### [TASK STATEMENT]
Print all the entries verbatim.

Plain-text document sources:
'''

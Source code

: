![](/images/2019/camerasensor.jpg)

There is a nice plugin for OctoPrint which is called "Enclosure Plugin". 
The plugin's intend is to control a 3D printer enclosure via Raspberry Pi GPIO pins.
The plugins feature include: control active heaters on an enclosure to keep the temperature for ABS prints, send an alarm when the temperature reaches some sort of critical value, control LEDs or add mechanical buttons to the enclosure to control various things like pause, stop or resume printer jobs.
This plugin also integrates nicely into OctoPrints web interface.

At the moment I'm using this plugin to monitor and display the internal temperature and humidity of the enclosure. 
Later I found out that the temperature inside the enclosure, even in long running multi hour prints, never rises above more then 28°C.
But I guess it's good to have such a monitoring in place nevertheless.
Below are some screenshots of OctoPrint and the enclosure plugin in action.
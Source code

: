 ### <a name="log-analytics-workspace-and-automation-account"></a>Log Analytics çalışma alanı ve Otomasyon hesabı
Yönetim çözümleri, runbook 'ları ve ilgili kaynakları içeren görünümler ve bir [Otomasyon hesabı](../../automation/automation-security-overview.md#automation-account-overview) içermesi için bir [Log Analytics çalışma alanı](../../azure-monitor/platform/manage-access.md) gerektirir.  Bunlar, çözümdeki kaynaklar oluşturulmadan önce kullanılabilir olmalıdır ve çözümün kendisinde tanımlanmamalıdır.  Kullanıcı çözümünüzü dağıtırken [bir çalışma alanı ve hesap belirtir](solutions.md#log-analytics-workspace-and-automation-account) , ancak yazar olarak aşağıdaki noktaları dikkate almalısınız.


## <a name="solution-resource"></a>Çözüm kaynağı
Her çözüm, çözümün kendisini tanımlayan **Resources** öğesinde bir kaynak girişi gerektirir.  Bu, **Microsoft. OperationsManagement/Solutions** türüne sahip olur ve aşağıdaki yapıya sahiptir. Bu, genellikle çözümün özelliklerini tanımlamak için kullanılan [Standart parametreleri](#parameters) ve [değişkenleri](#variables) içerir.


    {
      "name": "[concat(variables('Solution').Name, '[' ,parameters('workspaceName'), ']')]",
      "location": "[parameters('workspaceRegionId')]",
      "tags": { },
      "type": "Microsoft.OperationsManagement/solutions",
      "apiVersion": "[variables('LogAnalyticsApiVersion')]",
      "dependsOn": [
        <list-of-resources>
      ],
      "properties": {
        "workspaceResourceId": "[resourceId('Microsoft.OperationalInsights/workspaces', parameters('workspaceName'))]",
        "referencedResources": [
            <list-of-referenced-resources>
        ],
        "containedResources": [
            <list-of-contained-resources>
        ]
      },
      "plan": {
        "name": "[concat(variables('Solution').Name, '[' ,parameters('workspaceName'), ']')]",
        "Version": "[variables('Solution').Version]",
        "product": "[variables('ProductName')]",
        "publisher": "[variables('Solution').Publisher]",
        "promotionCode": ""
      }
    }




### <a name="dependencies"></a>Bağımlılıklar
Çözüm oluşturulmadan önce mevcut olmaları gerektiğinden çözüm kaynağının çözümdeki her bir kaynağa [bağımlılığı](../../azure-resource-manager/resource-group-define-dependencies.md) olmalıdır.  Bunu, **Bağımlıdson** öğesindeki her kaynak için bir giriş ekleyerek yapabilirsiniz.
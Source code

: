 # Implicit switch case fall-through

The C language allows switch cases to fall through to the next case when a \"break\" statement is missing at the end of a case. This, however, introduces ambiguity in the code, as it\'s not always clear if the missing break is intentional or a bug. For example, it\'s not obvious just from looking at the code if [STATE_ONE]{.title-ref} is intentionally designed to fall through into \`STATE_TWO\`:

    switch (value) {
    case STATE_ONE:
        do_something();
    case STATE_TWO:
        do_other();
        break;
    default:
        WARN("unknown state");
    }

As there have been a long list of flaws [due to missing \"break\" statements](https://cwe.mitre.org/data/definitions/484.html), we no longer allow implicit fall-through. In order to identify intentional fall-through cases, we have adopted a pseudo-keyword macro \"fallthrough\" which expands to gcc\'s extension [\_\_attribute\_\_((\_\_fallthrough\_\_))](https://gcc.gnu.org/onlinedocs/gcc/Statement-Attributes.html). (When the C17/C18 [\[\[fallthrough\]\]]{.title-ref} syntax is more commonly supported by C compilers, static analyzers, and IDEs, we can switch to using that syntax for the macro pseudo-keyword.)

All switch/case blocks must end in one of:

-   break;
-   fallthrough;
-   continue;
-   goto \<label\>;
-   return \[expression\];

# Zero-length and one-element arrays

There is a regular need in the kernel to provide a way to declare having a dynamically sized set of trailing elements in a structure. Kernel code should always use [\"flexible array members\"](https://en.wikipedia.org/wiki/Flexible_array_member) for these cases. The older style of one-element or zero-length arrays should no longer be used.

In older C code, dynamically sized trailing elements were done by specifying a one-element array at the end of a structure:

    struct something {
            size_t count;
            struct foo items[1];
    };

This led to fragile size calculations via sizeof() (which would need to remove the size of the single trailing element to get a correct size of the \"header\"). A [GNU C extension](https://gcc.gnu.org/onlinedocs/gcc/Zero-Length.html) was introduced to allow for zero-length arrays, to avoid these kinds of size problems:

'''

### [PROBLEM SOLUTION]
Source code

:![](/images/2019/camerasensor.jpg)

There is a nice plugin for OctoPrint which is called "Enclosure Plugin". 
The plugin's intend is to control a 3D printer enclosure via Raspberry Pi GPIO pins.
The plugins feature include: control active heaters on an enclosure to keep the temperature for ABS prints, send an alarm when the temperature reaches some sort of critical value, control LEDs or add mechanical buttons to the enclosure to control various things like pause, stop or resume printer jobs.
This plugin also integrates nicely into OctoPrints web interface.

At the moment I'm using this plugin to monitor and display the internal temperature and humidity of the enclosure. 
Later I found out that the temperature inside the enclosure, even in long running multi hour prints, never rises above more then 28°C.
But I guess it's good to have such a monitoring in place nevertheless.
Below are some screenshots of OctoPrint and the enclosure plugin in action.
Source code

: ### <a name="log-analytics-workspace-and-automation-account"></a>Log Analytics çalışma alanı ve Otomasyon hesabı
Yönetim çözümleri, runbook 'ları ve ilgili kaynakları içeren görünümler ve bir [Otomasyon hesabı](../../automation/automation-security-overview.md#automation-account-overview) içermesi için bir [Log Analytics çalışma alanı](../../azure-monitor/platform/manage-access.md) gerektirir.  Bunlar, çözümdeki kaynaklar oluşturulmadan önce kullanılabilir olmalıdır ve çözümün kendisinde tanımlanmamalıdır.  Kullanıcı çözümünüzü dağıtırken [bir çalışma alanı ve hesap belirtir](solutions.md#log-analytics-workspace-and-automation-account) , ancak yazar olarak aşağıdaki noktaları dikkate almalısınız.


## <a name="solution-resource"></a>Çözüm kaynağı
Her çözüm, çözümün kendisini tanımlayan **Resources** öğesinde bir kaynak girişi gerektirir.  Bu, **Microsoft. OperationsManagement/Solutions** türüne sahip olur ve aşağıdaki yapıya sahiptir. Bu, genellikle çözümün özelliklerini tanımlamak için kullanılan [Standart parametreleri](#parameters) ve [değişkenleri](#variables) içerir.


    {
      "name": "[concat(variables('Solution').Name, '[' ,parameters('workspaceName'), ']')]",
      "location": "[parameters('workspaceRegionId')]",
      "tags": { },
      "type": "Microsoft.OperationsManagement/solutions",
      "apiVersion": "[variables('LogAnalyticsApiVersion')]",
      "dependsOn": [
        <list-of-resources>
      ],
      "properties": {
        "workspaceResourceId": "[resourceId('Microsoft.OperationalInsights/workspaces', parameters('workspaceName'))]",
        "referencedResources": [
            <list-of-referenced-resources>
        ],
        "containedResources": [
            <list-of-contained-resources>
        ]
      },
      "plan": {
        "name": "[concat(variables('Solution').Name, '[' ,parameters('workspaceName'), ']')]",
        "Version": "[variables('Solution').Version]",
        "product": "[variables('ProductName')]",
        "publisher": "[variables('Solution').Publisher]",
        "promotionCode": ""
      }
    }




### <a name="dependencies"></a>Bağımlılıklar
Çözüm oluşturulmadan önce mevcut olmaları gerektiğinden çözüm kaynağının çözümdeki her bir kaynağa [bağımlılığı](../../azure-resource-manager/resource-group-define-dependencies.md) olmalıdır.  Bunu, **Bağımlıdson** öğesindeki her kaynak için bir giriş ekleyerek yapabilirsiniz.
Source code

: # Implicit switch case fall-through

The C language allows switch cases to fall through to the next case when a \"break\" statement is missing at the end of a case. This, however, introduces ambiguity in the code, as it\'s not always clear if the missing break is intentional or a bug. For example, it\'s not obvious just from looking at the code if [STATE_ONE]{.title-ref} is intentionally designed to fall through into \`STATE_TWO\`:

    switch (value) {
    case STATE_ONE:
        do_something();
    case STATE_TWO:
        do_other();
        break;
    default:
        WARN("unknown state");
    }

As there have been a long list of flaws [due to missing \"break\" statements](https://cwe.mitre.org/data/definitions/484.html), we no longer allow implicit fall-through. In order to identify intentional fall-through cases, we have adopted a pseudo-keyword macro \"fallthrough\" which expands to gcc\'s extension [\_\_attribute\_\_((\_\_fallthrough\_\_))](https://gcc.gnu.org/onlinedocs/gcc/Statement-Attributes.html). (When the C17/C18 [\[\[fallthrough\]\]]{.title-ref} syntax is more commonly supported by C compilers, static analyzers, and IDEs, we can switch to using that syntax for the macro pseudo-keyword.)

All switch/case blocks must end in one of:

-   break;
-   fallthrough;
-   continue;
-   goto \<label\>;
-   return \[expression\];

# Zero-length and one-element arrays

There is a regular need in the kernel to provide a way to declare having a dynamically sized set of trailing elements in a structure. Kernel code should always use [\"flexible array members\"](https://en.wikipedia.org/wiki/Flexible_array_member) for these cases. The older style of one-element or zero-length arrays should no longer be used.

In older C code, dynamically sized trailing elements were done by specifying a one-element array at the end of a structure:

    struct something {
            size_t count;
            struct foo items[1];
    };

This led to fragile size calculations via sizeof() (which would need to remove the size of the single trailing element to get a correct size of the \"header\"). A [GNU C extension](https://gcc.gnu.org/onlinedocs/gcc/Zero-Length.html) was introduced to allow for zero-length arrays, to avoid these kinds of size problems:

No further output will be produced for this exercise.